Hard to say. Your snapshot reserve will depend on your schedule, and your schedule will depend on your user's habits. On our filers that hold business customer data (web pages, mail, etc.) we snapshot every other hour between 8 am and 6 pm, keeping the four most recent. Five nightly snapshots are kept (taken at midnight), and we don't bother with any weeklies (too much file turnover). On those filers, the 10% snap reserve is kept pretty full.
One caveat: the disk space set aside by "snap reserve" does *not* limit the size of your snapshots! This is probably something that should be made more clear in the man page. It only prevents the active filesystem from chewing into snapshot space, not the other way around. IOW, don't crank up the schedule to keep the last 14 days of snapshots, and assume the filer will expire old ones as it runs out of snap reserve.

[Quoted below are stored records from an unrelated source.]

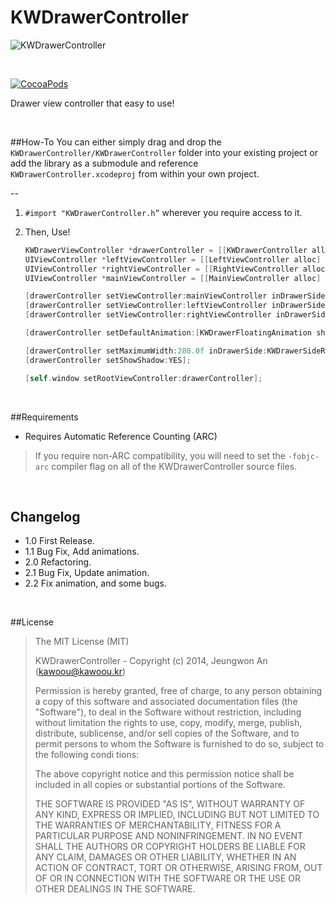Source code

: KWDrawerController
==================

![KWDrawerController](https://dl.dropboxusercontent.com/u/65611701/KWDrawerViewController.gif)

<br />

[![CocoaPods](http://img.shields.io/cocoapods/v/JLToast.svg?style=flat)](http://cocoapods.org/?q=name%3AKWDrawerController%20author%3Akawoou)

Drawer view controller that easy to use!

<br />

##How-To
You can either simply drag and drop the `KWDrawerController/KWDrawerController` folder into your existing project or add the library as a submodule and reference `KWDrawerController.xcodeproj` from within your own project.

--
1. `#import "KWDrawerController.h”` wherever you require access to it.

2. Then, Use!
    ``` objective-c
    KWDrawerViewController *drawerController = [[KWDrawerController alloc] init];
    UIViewController *leftViewController = [[LeftViewController alloc] init];
    UIViewController *rightViewController = [[RightViewController alloc] init];
    UIViewController *mainViewController = [[MainViewController alloc] init];

    [drawerController setViewController:mainViewController inDrawerSide:KWDrawerSideNone];
    [drawerController setViewController:leftViewController inDrawerSide:KWDrawerSideLeft];
    [drawerController setViewController:rightViewController inDrawerSide:KWDrawerSideRight];

    [drawerController setDefaultAnimation:[KWDrawerFloatingAnimation sharedInstance] inDrawer:KWDrawerSideLeft];
    
    [drawerController setMaximumWidth:280.0f inDrawerSide:KWDrawerSideRight animated:NO];
    [drawerController setShowShadow:YES];

    [self.window setRootViewController:drawerController];
    ```

<br />

##Requirements
- Requires Automatic Reference Counting (ARC)

> If you require non-ARC compatibility, you will need to set the `-fobjc-arc` compiler flag on all of the KWDrawerController source files.

<br />

## Changelog

+ 1.0 First Release.
+ 1.1 Bug Fix, Add animations.
+ 2.0 Refactoring.
+ 2.1 Bug Fix, Update animation.
+ 2.2 Fix animation, and some bugs.

<br />

##License

> The MIT License (MIT)
>
>  KWDrawerController - Copyright (c) 2014, Jeungwon An (kawoou@kawoou.kr)
>
>  Permission is hereby granted, free of charge, to any person obtaining a copy of this software and associated documentation files (the "Software"), to deal in the Software without restriction, including without limitation the rights to use, copy, modify, merge, publish, distribute, sublicense, and/or sell copies of the Software, and to permit persons to whom the Software is furnished to do so, subject to the following condi tions:
>
>  The above copyright notice and this permission notice shall be included in all copies or substantial portions of the Software.
>
>  THE SOFTWARE IS PROVIDED "AS IS", WITHOUT WARRANTY OF ANY KIND, EXPRESS OR IMPLIED, INCLUDING BUT NOT LIMITED TO THE WARRANTIES OF MERCHANTABILITY, FITNESS FOR A PARTICULAR PURPOSE AND NONINFRINGEMENT. IN NO EVENT SHALL THE AUTHORS OR COPYRIGHT HOLDERS BE LIABLE FOR ANY CLAIM, DAMAGES OR OTHER LIABILITY, WHETHER IN AN ACTION OF CONTRACT, TORT OR OTHERWISE, ARISING FROM, OUT OF OR IN CONNECTION WITH THE SOFTWARE OR THE USE OR OTHER DEALINGS IN THE SOFTWARE.
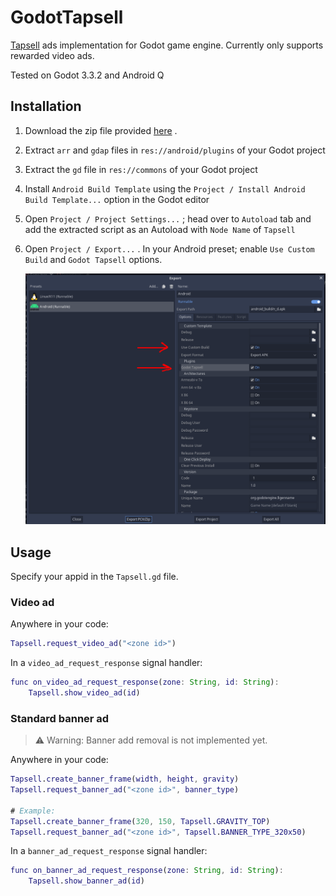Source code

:# GodotTapsell
[Tapsell](https://tapsell.ir) ads implementation for Godot game engine.
Currently only supports rewarded video ads.

Tested on Godot 3.3.2 and Android Q

## Installation
1. Download the zip file provided [here](https://github.com/OverShifted/GodotTapsell/releases)
.
2. Extract `arr` and `gdap` files in `res://android/plugins` of your Godot project
3. Extract the `gd` file in `res://commons` of your Godot project
4. Install `Android Build Template` using the `Project / Install Android Build Template...` option in the Godot editor
5. Open `Project / Project Settings...` ; head over to `Autoload` tab and add the extracted script as an Autoload with `Node Name` of `Tapsell`
6. Open `Project / Export...` . In your Android preset; enable `Use Custom Build` and `Godot Tapsell` options.

    ![Export Menu](https://github.com/OverShifted/GodotTapsell/raw/main/docs/ExportMenu.png)

## Usage
Specify your appid in the `Tapsell.gd` file.
### Video ad
Anywhere in your code:
```gd
Tapsell.request_video_ad("<zone id>")
```
In a `video_ad_request_response` signal handler:
```gd
func on_video_ad_request_response(zone: String, id: String):
    Tapsell.show_video_ad(id)
```
### Standard banner ad
> ⚠️ Warning: Banner add removal is not implemented yet.

Anywhere in your code:
```gd
Tapsell.create_banner_frame(width, height, gravity)
Tapsell.request_banner_ad("<zone id>", banner_type)

# Example:
Tapsell.create_banner_frame(320, 150, Tapsell.GRAVITY_TOP)
Tapsell.request_banner_ad("<zone id>", Tapsell.BANNER_TYPE_320x50)
```
In a `banner_ad_request_response` signal handler:
```gd
func on_banner_ad_request_response(zone: String, id: String):
    Tapsell.show_banner_ad(id)
```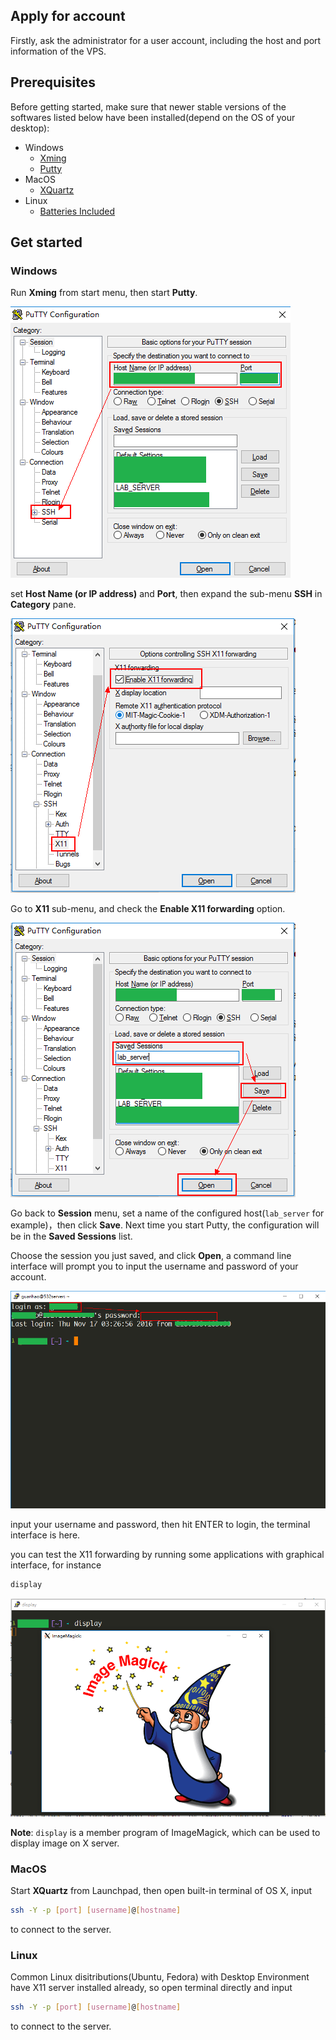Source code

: ## Apply for account

Firstly, ask the administrator for a user account, including the host and port information of the VPS.

## Prerequisites

Before getting started, make sure that newer stable versions of the softwares listed below have been installed(depend on the OS of your desktop):

- Windows
    * [Xming](https://sourceforge.net/projects/xming/)
    * [Putty](https://the.earth.li/~sgtatham/putty/latest/w64/putty-64bit-0.68-installer.msi)
- MacOS
    * [XQuartz](https://www.xquartz.org/)
- Linux
    * [Batteries Included](https://en.wikipedia.org/wiki/Batteries_Included_\(slang\))


## Get started

### Windows

Run **Xming** from start menu, then start **Putty**.

![0](../media/0.png)

set **Host Name (or IP address)** and **Port**, then expand the sub-menu **SSH** in **Category** pane.

![1](../media/1.png)

Go to **X11** sub-menu, and check the **Enable X11 forwarding** option.

![2](../media/2.png)

Go back to **Session** menu, set a name of the configured host(`lab_server` for example)，then click **Save**. Next time you start Putty, the configuration will be in the **Saved Sessions** list.

Choose the session you just saved, and click **Open**, a command line interface will prompt you to input the username and password of your account.

![3](../media/3.png)

input your username and password, then hit ENTER to login, the terminal interface is here.

you can test the X11 forwarding by running some applications with graphical interface, for instance

```bash
display
```

![4](../media/4.png)

**Note**: `display` is a member program of ImageMagick, which can be used to display image on X server.

### MacOS

Start **XQuartz** from Launchpad, then open built-in terminal of OS X, input

```bash
ssh -Y -p [port] [username]@[hostname]
``` 

to connect to the server.

### Linux

Common Linux disitributions(Ubuntu, Fedora) with Desktop Environment have X11 server installed already, so open terminal  directly and input

```bash
ssh -Y -p [port] [username]@[hostname]
``` 

to connect to the server.
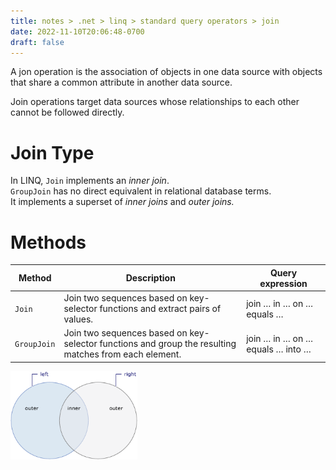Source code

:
 ```yaml
---
title: notes > .net > linq > standard query operators > join
date: 2022-11-10T20:06:48-0700
draft: false
---
```

A jon operation is the association of objects in one data source with objects that share a common attribute in another data source.

Join operations target data sources whose relationships to each other cannot be followed directly.

# Join Type
In LINQ, `Join` implements an *inner join*.  
`GroupJoin` has no direct equivalent in relational database terms.  
It implements a superset of *inner joins* and *outer joins.*  

# Methods
| Method    | Description                                                                                           | Query expression                 |
|-----------|-------------------------------------------------------------------------------------------------------|----------------------------------|
| `Join`      | Join two sequences based on key-selector functions and extract pairs of values.                       | join … in … on … equals …        |
| `GroupJoin` | Join two sequences based on key-selector functions and group the resulting matches from each element. | join … in … on … equals … into … |

<img src="Standard-Query-Operators_Join-image1.png" style="width:2.11667in;height:1.475in" alt="Two overlapping circles showing inner/outer." />
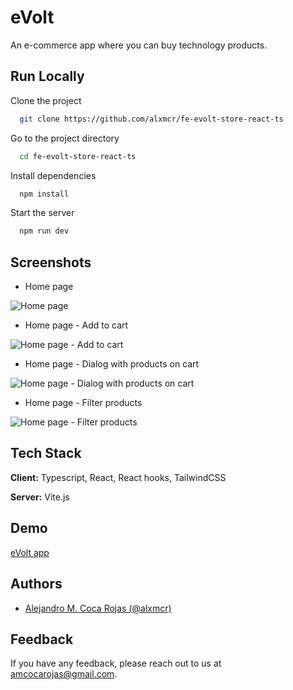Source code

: 
# eVolt

An e-commerce app where you can buy technology products.


## Run Locally

Clone the project

```bash
  git clone https://github.com/alxmcr/fe-evolt-store-react-ts
```

Go to the project directory

```bash
  cd fe-evolt-store-react-ts
```

Install dependencies

```bash
  npm install
```

Start the server

```bash
  npm run dev
```


## Screenshots

- Home page

![Home page](https://evolt-store.netlify.app/screenshots/01-evolt-home-page.png)

- Home page - Add to cart

![Home page - Add to cart](https://evolt-store.netlify.app/screenshots/02-evolt-home-page-add-to-cart.png)

- Home page - Dialog with products on cart

![Home page - Dialog with products on cart](https://evolt-store.netlify.app/screenshots/03-evolt-home-page-dialog-shopping-cart.png)

- Home page - Filter products

![Home page - Filter products](https://evolt-store.netlify.app/screenshots/04-evolt-home-page-filter.png)

## Tech Stack

**Client:** Typescript, React, React hooks, TailwindCSS

**Server:** Vite.js


## Demo

[eVolt app](https://evolt-store.netlify.app/)


## Authors

- [Alejandro M. Coca Rojas (@alxmcr)](https://www.github.com/alxmcr)


## Feedback

If you have any feedback, please reach out to us at amcocarojas@gmail.com.

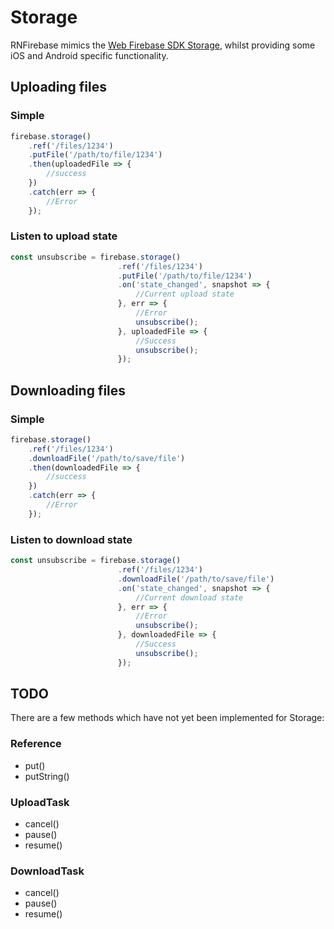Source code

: # Storage

RNFirebase mimics the [Web Firebase SDK Storage](https://firebase.google.com/docs/storage/web/start), whilst
providing some iOS and Android specific functionality.

## Uploading files

### Simple

```javascript
firebase.storage()
    .ref('/files/1234')
    .putFile('/path/to/file/1234')
    .then(uploadedFile => {
        //success
    })
    .catch(err => {
        //Error
    });
```

### Listen to upload state

```javascript
const unsubscribe = firebase.storage()
                        .ref('/files/1234')
                        .putFile('/path/to/file/1234')
                        .on('state_changed', snapshot => {
                            //Current upload state
                        }, err => {
                            //Error
                            unsubscribe();
                        }, uploadedFile => {
                            //Success
                            unsubscribe();
                        });
```

## Downloading files

### Simple

```javascript
firebase.storage()
    .ref('/files/1234')
    .downloadFile('/path/to/save/file')
    .then(downloadedFile => {
        //success
    })
    .catch(err => {
        //Error
    });
```

### Listen to download state

```javascript
const unsubscribe = firebase.storage()
                        .ref('/files/1234')
                        .downloadFile('/path/to/save/file')
                        .on('state_changed', snapshot => {
                            //Current download state
                        }, err => {
                            //Error
                            unsubscribe();
                        }, downloadedFile => {
                            //Success
                            unsubscribe();
                        });
```

## TODO

There are a few methods which have not yet been implemented for Storage:

### Reference
- put()
- putString()

### UploadTask
- cancel()
- pause()
- resume()

### DownloadTask
- cancel()
- pause()
- resume()
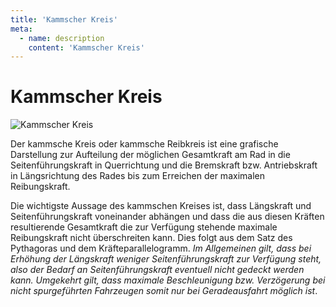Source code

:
 ```yaml
---
title: 'Kammscher Kreis'
meta:
  - name: description
    content: 'Kammscher Kreis'
---
```


# Kammscher Kreis

![Kammscher Kreis](/img/media/kammscher-kreis.svg "Kammscher Kreis")

Der kammsche Kreis oder kammsche Reibkreis ist eine grafische Darstellung zur Aufteilung der möglichen Gesamtkraft am Rad in die Seitenführungskraft in Querrichtung und die Bremskraft bzw. Antriebskraft in Längsrichtung des Rades bis zum Erreichen der maximalen Reibungskraft.

Die wichtigste Aussage des kammschen Kreises ist, dass Längskraft und Seitenführungskraft voneinander abhängen und dass die aus diesen Kräften resultierende Gesamtkraft die zur Verfügung stehende maximale Reibungskraft nicht überschreiten kann. Dies folgt aus dem Satz des Pythagoras und dem Kräfteparallelogramm. *Im Allgemeinen gilt, dass bei Erhöhung der Längskraft weniger Seitenführungskraft zur Verfügung steht, also der Bedarf an Seitenführungskraft eventuell nicht gedeckt werden kann. Umgekehrt gilt, dass maximale Beschleunigung bzw. Verzögerung bei nicht spurgeführten Fahrzeugen somit nur bei Geradeausfahrt möglich ist*.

Is anyone prepare to comment privately or otherwise on any recent comparisons they've done with Celera and Auspex? I understand the cost thing with EMC but loads of people seem to buy them still. This is not intended as flame bait for all the NetApp advocates.
If you ignore the price tag (hardware and post-sales support contracts), the EMC looks great on paper. I have a couple of inherited Symmetrix frames now, and from what my guys tell me, that thing is just a pain in the butt to manage. You have drives that have "hypervolumes" overlaid, arranged into 3-disk "RAID-S" sets, and then the host system is running Veritas to manage the logical volumes, etc., etc. I don't know a whole lot about the Symmetrix product yet, but it seems very messy and difficult to understand. EMC's professional services group was contracted to configure the frame, so I assume this is as good as it gets with them (perhaps an incorrect assumption). I imagine the Celerra will have many of the same underlying issues, except now you have to deal with EMC's NFS implementation as well.
Any advice on what we should really include in our eval to really test the box out?
Try the extreme cases like very large directories (10k's or 100k's of files), very deep directory hierarchies, large files (2GB+) and intense file locking activity (something that always sucks over NFS). We have one (poorly-written, IMHO) application that blew chunks on NFS because of extremely intensive locking activity.